Pictures paired with source code:
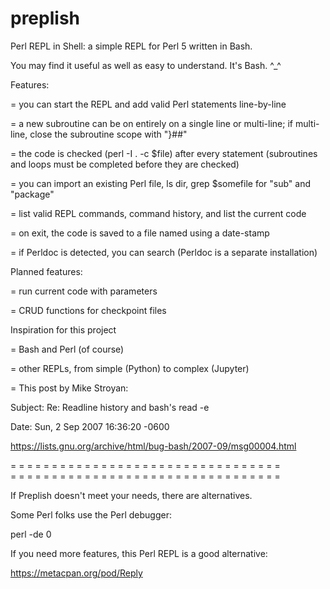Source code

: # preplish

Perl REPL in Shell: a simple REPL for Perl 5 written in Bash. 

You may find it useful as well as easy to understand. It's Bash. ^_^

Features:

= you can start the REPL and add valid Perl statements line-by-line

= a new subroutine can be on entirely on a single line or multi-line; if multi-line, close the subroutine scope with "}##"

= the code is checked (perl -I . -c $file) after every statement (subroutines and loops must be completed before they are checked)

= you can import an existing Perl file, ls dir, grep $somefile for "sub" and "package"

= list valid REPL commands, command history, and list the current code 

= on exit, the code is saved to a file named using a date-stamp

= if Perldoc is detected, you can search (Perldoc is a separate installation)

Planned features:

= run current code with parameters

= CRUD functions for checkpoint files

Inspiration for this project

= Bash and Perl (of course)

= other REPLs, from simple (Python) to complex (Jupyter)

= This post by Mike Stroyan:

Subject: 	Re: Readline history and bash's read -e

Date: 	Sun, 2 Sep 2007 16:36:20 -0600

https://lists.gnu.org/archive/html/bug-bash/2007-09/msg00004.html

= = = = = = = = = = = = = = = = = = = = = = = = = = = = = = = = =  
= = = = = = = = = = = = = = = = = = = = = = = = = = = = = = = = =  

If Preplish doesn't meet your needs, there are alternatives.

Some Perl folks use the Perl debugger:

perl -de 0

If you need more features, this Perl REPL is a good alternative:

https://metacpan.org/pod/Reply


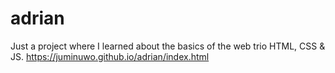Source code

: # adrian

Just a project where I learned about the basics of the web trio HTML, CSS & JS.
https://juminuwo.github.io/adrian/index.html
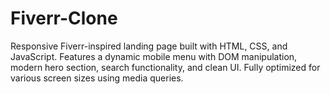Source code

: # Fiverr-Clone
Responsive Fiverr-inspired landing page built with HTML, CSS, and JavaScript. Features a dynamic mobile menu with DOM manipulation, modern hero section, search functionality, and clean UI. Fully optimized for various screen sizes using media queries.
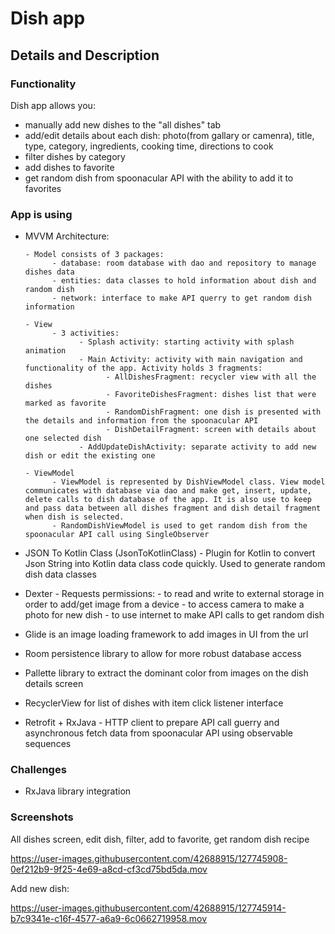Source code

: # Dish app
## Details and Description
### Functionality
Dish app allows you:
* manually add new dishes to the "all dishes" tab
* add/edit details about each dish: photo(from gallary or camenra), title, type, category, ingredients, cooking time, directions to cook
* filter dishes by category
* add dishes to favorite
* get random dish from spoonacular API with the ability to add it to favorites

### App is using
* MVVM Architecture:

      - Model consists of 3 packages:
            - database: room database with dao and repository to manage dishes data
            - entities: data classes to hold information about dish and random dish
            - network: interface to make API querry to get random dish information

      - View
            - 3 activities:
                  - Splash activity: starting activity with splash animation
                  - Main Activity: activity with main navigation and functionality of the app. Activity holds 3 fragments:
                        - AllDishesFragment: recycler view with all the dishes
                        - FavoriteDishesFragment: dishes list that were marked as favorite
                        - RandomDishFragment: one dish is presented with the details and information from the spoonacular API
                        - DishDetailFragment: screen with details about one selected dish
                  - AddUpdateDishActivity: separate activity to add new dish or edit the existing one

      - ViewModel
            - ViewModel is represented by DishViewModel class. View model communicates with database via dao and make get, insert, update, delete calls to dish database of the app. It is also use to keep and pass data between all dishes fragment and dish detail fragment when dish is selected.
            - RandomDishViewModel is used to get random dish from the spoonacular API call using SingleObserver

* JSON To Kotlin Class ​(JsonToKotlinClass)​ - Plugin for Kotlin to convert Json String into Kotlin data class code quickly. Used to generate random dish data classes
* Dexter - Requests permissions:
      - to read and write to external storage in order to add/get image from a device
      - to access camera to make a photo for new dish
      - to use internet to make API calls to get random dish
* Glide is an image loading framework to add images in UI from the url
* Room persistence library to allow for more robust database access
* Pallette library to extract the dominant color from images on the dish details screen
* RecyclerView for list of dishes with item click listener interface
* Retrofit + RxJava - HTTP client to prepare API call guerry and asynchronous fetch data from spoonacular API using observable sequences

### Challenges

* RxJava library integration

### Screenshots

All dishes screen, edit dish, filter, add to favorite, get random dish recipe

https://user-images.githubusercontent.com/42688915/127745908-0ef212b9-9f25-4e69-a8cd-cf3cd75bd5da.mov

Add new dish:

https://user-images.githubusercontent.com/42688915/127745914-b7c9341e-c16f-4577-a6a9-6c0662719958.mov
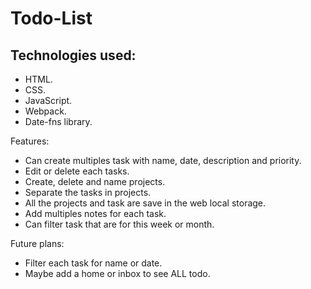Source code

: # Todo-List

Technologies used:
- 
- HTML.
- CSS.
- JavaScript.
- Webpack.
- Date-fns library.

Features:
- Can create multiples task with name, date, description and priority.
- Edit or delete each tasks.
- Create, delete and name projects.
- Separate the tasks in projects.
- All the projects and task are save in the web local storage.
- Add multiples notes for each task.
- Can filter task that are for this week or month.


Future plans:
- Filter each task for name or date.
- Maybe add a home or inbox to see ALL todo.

* * *

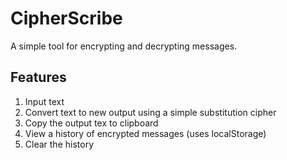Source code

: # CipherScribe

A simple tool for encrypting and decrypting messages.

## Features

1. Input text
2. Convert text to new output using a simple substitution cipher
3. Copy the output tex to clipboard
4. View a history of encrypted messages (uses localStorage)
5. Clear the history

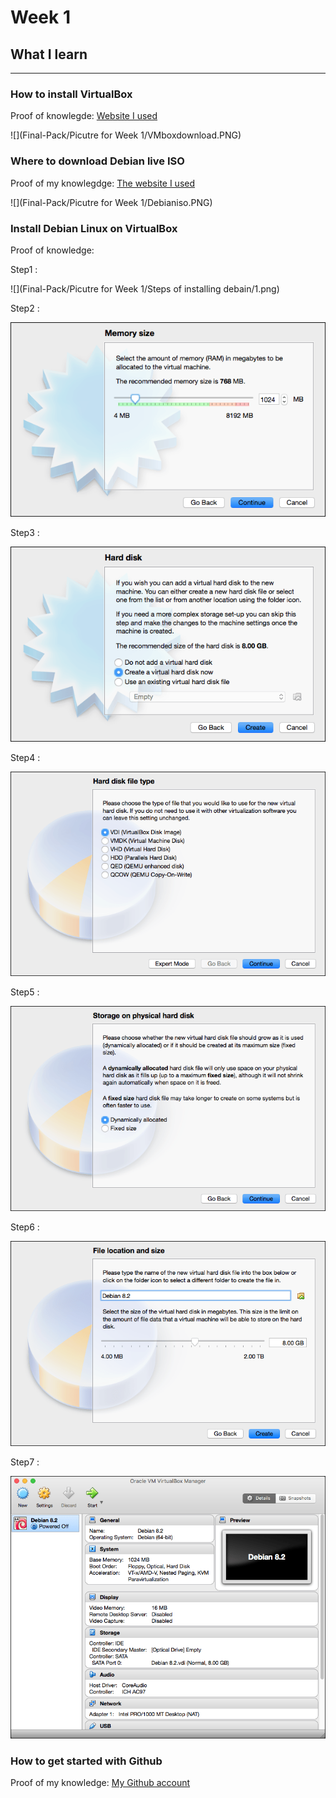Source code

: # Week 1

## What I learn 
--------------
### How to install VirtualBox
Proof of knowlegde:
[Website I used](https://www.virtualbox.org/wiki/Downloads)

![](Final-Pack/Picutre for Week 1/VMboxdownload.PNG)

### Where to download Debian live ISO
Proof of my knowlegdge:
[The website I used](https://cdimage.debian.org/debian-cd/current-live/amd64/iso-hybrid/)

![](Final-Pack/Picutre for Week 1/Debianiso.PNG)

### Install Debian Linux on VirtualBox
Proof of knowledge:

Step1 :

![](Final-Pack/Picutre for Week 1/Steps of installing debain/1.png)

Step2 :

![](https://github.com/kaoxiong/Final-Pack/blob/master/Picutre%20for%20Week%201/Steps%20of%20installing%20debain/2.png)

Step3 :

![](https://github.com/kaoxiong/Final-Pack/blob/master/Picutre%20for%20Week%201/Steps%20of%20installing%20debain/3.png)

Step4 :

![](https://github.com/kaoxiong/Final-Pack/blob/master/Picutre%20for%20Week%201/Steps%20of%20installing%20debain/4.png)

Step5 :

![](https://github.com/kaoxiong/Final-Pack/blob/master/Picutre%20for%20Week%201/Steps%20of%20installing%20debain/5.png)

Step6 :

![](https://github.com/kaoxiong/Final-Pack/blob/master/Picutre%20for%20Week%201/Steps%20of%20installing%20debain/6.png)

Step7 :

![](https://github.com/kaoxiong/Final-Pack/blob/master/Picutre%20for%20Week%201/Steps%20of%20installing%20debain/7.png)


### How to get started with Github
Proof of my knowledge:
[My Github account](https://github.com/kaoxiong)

__YOUR OBJECTIVE__: Beginning with the line above that has "If Preplish doesn't" and going on through the line that has "- Splash activity: starting", retype every line exactly and add nothing else; drop the pictures.

__RESULT FOR THIS TASK__:
If Preplish doesn't meet your needs, there are alternatives.

Some Perl folks use the Perl debugger:

perl -de 0

If you need more features, this Perl REPL is a good alternative:

https://metacpan.org/pod/Reply


Source code

: # adrian

Just a project where I learned about the basics of the web trio HTML, CSS & JS.
https://juminuwo.github.io/adrian/index.html
Source code

: # Fiverr-Clone
Responsive Fiverr-inspired landing page built with HTML, CSS, and JavaScript. Features a dynamic mobile menu with DOM manipulation, modern hero section, search functionality, and clean UI. Fully optimized for various screen sizes using media queries.
Source code

: # Dish app
## Details and Description
### Functionality
Dish app allows you:
* manually add new dishes to the "all dishes" tab
* add/edit details about each dish: photo(from gallary or camenra), title, type, category, ingredients, cooking time, directions to cook
* filter dishes by category
* add dishes to favorite
* get random dish from spoonacular API with the ability to add it to favorites

### App is using
* MVVM Architecture:

      - Model consists of 3 packages:
            - database: room database with dao and repository to manage dishes data
            - entities: data classes to hold information about dish and random dish
            - network: interface to make API querry to get random dish information

      - View
            - 3 activities:
                  - Splash activity: starting activity with splash animation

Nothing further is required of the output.